Choose Traefik if your setup is alive: lots of containers, frequent deployments, maybe several projects on one host. As soon as the thought "new service = touch the central proxy config" makes you wince, you're a Traefik candidate.
Choose (or keep) Nginx if you genuinely need its flexibility, such as fine-grained caching, complex rewrites, or rate limiting, or if you already have a mature Nginx setup that runs reliably. A working reverse proxy is not a reason to migrate.
And if you do want to switch: the transition is forgiving, because the services behind it don't notice anything. Set up the new proxy in parallel on different ports, move a non-critical subdomain over as a test, then follow up domain by domain. The only thing you don't carry over are the Let's Encrypt certificates — instead, the new proxy simply gets its own.
There's no "best" reverse proxy, but there is the right one for your setup: Caddy for uncomplicated self-hosting, Traefik for dynamic container landscapes, Nginx for special cases and existing systems. More important than the choice is making sure everything behind it is set up cleanly — your services not publicly bound, the firewall configured, and monitoring from Part 1 keeping watch.
In the next part of our "Production-Ready Server" series, we'll set up uptime monitoring with Uptime Kuma. That way you'll get warned even when your service is unreachable from the outside, despite everything looking green on the server itself.
Permanently, that's rarely a good idea, but for a migration it works well: the new proxy initially listens on different ports (e.g. 8080/8443), you test a subdomain, and only at the end do you swap over ports 80/443. Only one process can bind to a port.
Do I lose my certificates when switching?
Practically no: Caddy and Traefik automatically fetch new certificates from Let's Encrypt on first start, which takes seconds. Manually exporting old Certbot certificates isn't necessary.

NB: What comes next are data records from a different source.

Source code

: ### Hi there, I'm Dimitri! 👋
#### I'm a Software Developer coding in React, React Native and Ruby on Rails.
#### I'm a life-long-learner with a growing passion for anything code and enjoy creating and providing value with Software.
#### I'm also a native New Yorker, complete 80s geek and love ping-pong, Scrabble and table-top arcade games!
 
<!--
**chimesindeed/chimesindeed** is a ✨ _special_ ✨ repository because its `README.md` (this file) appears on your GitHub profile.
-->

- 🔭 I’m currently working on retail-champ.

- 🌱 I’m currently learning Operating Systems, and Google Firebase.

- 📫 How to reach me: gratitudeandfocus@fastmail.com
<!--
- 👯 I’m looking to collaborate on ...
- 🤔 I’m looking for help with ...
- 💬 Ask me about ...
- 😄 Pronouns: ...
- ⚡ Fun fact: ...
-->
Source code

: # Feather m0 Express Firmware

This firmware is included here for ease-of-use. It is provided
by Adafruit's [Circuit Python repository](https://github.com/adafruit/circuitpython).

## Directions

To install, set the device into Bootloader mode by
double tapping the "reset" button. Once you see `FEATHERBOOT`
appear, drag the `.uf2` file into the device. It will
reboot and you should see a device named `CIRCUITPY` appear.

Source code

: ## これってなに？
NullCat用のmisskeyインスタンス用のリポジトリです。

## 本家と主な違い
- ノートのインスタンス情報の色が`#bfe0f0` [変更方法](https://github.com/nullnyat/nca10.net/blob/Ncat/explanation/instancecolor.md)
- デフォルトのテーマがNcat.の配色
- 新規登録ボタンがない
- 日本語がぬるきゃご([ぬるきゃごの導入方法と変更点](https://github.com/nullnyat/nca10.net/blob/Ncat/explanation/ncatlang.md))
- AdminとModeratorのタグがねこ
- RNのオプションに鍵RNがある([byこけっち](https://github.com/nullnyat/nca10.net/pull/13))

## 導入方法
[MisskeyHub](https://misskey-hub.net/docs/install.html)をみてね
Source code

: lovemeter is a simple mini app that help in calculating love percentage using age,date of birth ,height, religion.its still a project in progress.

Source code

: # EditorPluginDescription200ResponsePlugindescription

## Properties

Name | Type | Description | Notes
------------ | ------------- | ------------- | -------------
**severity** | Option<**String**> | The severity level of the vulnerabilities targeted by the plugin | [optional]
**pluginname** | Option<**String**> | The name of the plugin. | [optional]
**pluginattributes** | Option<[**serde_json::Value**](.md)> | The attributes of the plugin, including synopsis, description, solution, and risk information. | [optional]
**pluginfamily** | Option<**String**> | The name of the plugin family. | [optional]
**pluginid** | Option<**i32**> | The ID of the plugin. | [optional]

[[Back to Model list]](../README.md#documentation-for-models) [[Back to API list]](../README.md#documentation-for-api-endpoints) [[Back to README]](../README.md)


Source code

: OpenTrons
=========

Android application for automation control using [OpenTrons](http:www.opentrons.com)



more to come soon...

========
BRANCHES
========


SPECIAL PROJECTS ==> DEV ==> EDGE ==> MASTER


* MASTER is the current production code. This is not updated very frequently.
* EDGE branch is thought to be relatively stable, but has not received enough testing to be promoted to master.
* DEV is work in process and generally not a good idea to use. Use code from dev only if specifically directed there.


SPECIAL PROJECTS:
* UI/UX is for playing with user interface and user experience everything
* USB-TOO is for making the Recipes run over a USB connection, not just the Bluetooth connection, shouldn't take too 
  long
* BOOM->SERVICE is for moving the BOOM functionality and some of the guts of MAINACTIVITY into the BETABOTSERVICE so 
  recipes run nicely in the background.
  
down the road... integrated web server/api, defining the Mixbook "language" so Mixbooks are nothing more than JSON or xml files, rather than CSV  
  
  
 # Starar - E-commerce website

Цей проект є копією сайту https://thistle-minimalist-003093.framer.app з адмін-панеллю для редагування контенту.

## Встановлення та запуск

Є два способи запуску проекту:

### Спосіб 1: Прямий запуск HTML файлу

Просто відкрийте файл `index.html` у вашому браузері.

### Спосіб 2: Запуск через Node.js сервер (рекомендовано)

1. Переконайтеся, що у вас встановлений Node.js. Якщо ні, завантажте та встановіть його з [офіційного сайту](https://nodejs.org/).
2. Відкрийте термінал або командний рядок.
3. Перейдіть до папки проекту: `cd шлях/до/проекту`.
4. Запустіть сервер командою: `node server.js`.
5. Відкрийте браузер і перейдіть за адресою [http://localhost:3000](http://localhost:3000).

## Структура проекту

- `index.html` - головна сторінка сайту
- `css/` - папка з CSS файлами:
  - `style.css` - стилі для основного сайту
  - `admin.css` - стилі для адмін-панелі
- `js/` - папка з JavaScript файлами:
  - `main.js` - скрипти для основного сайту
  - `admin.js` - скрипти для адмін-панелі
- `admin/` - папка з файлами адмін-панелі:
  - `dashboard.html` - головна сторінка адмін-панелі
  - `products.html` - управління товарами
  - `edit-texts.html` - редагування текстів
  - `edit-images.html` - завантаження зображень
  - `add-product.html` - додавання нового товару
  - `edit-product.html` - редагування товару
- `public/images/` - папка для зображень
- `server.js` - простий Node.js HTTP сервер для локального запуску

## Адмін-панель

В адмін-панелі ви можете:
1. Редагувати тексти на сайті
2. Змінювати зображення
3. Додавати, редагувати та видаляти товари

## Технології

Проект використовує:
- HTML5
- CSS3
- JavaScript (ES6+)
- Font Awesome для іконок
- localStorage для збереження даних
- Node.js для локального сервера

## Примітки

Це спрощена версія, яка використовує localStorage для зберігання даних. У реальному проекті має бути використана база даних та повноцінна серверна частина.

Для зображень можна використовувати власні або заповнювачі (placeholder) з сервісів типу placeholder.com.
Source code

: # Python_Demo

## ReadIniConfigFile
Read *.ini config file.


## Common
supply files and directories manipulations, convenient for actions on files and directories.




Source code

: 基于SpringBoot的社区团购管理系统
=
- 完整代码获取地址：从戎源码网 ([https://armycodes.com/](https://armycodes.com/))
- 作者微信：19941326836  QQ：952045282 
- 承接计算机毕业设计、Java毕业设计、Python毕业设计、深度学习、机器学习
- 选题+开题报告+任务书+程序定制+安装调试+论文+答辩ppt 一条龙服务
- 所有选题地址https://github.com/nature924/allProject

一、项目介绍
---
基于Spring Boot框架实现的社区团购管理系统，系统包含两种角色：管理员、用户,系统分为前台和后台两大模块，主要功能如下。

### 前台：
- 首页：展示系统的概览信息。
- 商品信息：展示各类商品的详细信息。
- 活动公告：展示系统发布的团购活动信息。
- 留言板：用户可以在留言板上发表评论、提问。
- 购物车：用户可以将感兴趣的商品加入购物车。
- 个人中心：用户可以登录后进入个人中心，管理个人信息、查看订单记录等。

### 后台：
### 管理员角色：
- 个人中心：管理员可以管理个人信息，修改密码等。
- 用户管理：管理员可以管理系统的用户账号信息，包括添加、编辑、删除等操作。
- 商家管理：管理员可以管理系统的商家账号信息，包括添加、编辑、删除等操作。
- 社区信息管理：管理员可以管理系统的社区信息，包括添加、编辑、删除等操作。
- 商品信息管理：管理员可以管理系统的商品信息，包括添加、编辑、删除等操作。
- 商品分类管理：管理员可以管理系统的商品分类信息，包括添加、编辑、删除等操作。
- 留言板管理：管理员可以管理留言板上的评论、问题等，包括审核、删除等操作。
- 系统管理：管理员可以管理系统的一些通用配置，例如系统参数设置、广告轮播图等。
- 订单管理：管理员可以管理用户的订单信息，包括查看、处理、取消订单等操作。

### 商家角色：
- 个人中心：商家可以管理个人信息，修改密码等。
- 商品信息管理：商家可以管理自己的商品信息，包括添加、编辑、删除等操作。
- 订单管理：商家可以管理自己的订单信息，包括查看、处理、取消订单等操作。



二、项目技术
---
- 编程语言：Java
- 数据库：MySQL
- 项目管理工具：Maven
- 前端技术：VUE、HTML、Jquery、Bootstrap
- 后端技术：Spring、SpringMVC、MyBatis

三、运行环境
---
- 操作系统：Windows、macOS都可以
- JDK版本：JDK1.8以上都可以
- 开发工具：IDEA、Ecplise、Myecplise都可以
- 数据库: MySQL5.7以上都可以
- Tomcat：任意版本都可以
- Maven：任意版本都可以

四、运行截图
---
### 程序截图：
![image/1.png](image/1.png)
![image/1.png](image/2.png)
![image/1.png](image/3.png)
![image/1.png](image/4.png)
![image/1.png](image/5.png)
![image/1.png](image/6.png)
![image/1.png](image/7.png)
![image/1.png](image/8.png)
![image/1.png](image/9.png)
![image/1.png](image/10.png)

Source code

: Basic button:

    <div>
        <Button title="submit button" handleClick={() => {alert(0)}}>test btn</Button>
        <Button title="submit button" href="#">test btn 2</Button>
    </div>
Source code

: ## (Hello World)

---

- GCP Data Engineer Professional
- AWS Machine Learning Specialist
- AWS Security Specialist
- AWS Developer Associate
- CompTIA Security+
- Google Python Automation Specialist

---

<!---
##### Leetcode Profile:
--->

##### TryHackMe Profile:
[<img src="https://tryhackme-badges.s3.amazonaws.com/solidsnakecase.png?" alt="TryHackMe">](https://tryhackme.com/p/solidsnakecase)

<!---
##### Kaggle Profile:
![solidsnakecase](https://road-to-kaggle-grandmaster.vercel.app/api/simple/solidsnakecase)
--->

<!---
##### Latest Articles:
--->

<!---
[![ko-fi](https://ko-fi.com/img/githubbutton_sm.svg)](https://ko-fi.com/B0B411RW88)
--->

Which proxy is the fastest?
In synthetic benchmarks, usually Nginx — but on a typical VPS running normal web applications, the difference is irrelevant, since the application behind it is the bottleneck. Decide based on maintainability and team knowledge, not benchmark bars.
Apache can serve as a reverse proxy, but plays to its strengths more as a classic web server. HAProxy is an excellent load balancer for large setups, but doesn't come with automatic HTTPS. For the typical VPS use case, the three candidates compared here are the more practical choice.